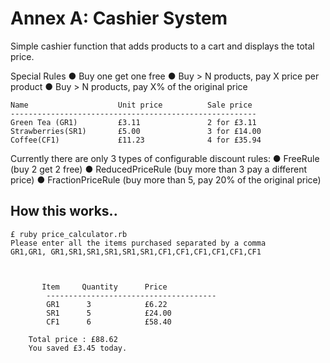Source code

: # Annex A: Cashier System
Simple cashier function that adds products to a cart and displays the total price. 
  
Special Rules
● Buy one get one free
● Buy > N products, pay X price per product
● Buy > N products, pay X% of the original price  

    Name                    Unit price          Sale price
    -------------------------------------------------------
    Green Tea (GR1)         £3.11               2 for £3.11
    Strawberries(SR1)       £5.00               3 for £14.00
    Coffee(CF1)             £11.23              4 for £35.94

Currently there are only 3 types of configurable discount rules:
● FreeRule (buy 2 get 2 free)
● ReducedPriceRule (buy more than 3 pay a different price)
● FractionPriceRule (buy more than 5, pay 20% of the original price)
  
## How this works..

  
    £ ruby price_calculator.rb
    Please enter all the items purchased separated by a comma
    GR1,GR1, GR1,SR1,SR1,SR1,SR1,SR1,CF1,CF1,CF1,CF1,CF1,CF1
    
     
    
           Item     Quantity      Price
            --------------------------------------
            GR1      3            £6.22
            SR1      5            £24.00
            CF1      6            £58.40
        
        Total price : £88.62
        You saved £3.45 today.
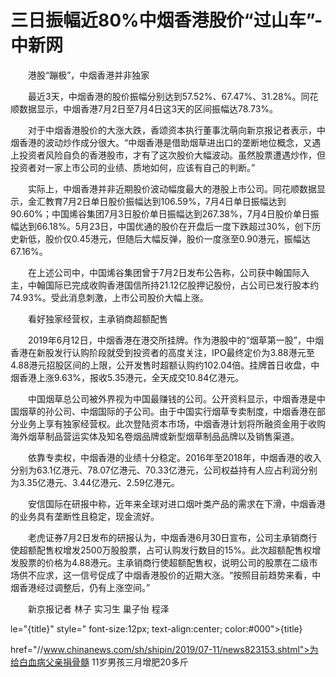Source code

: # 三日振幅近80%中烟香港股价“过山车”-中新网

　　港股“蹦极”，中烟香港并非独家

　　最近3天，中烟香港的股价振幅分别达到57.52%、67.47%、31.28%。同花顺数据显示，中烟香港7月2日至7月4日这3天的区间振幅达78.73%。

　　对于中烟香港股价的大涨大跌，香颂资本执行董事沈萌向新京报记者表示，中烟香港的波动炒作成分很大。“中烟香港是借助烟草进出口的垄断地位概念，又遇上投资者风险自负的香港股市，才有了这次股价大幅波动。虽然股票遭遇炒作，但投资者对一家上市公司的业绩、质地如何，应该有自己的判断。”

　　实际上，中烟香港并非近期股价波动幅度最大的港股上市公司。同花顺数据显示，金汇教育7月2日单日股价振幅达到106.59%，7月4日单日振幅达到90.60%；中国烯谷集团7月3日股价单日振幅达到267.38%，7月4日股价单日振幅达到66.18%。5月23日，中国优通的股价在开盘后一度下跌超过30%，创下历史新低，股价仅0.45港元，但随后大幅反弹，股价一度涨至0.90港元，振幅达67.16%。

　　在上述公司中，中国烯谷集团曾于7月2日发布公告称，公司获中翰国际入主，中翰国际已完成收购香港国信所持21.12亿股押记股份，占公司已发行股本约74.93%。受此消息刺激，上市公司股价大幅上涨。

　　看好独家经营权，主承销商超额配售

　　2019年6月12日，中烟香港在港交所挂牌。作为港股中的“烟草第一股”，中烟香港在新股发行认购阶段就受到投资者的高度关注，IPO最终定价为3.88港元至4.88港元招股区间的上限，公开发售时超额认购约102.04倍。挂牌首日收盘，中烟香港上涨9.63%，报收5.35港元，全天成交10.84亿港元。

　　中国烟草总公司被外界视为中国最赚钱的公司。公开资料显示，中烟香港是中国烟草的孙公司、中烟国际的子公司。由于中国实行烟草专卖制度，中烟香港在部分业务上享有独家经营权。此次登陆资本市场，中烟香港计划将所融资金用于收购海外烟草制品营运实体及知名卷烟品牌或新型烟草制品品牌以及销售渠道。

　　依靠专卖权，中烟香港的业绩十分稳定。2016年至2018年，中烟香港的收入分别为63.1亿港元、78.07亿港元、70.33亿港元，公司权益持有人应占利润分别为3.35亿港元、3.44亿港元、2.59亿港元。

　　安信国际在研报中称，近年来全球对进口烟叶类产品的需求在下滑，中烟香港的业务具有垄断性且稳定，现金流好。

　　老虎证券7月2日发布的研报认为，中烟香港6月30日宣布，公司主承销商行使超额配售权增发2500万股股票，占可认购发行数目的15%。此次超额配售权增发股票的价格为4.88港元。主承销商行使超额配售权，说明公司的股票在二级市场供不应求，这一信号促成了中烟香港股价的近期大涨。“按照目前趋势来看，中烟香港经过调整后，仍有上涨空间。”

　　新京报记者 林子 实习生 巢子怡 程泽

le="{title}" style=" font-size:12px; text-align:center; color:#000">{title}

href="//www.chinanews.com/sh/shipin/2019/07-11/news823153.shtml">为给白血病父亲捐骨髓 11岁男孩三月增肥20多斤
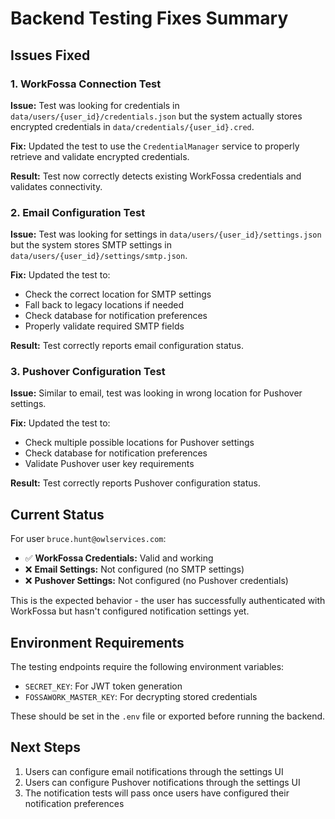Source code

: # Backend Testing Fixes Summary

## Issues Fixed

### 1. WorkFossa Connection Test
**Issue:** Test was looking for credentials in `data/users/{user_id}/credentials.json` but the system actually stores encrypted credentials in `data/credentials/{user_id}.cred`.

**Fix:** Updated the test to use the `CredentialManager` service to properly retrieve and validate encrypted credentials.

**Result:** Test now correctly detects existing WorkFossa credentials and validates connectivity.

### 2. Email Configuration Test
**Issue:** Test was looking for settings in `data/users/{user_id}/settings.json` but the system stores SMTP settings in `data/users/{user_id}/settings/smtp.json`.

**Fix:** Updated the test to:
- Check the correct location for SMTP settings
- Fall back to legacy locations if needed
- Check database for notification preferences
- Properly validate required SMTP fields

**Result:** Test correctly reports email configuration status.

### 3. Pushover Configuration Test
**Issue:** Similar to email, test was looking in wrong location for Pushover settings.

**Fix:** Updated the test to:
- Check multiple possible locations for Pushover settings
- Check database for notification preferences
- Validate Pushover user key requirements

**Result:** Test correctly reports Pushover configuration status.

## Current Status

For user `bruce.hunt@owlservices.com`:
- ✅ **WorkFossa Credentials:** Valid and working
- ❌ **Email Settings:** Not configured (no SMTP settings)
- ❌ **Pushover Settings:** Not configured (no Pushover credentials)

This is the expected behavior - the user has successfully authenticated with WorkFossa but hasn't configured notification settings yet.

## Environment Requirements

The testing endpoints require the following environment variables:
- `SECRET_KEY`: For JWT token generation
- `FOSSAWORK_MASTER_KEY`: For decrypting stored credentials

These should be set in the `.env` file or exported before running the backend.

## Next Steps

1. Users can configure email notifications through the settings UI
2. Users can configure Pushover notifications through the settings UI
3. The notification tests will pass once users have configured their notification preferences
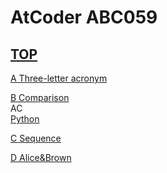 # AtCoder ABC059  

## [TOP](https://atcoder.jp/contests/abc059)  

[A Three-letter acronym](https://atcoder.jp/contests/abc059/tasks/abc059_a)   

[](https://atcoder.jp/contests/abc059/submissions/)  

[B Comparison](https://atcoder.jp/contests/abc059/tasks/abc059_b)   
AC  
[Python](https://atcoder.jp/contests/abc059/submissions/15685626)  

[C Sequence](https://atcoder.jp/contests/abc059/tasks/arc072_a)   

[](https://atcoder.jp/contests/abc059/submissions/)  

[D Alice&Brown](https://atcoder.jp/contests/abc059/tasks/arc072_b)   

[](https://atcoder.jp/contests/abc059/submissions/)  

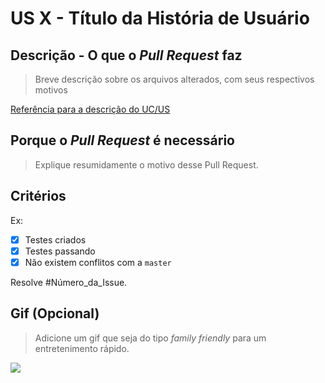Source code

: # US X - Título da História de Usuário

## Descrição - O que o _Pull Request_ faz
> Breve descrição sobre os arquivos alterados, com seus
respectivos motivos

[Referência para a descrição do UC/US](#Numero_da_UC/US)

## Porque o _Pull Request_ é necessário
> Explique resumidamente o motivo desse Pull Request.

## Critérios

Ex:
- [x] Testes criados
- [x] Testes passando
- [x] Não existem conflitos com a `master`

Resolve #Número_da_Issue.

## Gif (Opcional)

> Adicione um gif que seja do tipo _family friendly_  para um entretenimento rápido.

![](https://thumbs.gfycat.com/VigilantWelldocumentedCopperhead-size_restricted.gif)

WORK TO BE COMPLETED:
Nothing but the lines from the one containing "## Critérios" through the last line of the data above should be set down, word for word.

EXERCISE OUTPUT:
## Critérios

Ex:
- [x] Testes criados
- [x] Testes passando
- [x] Não existem conflitos com a `master`

Resolve #Número_da_Issue.

## Gif (Opcional)

> Adicione um gif que seja do tipo _family friendly_  para um entretenimento rápido.

![](https://thumbs.gfycat.com/VigilantWelldocumentedCopperhead-size_restricted.gif)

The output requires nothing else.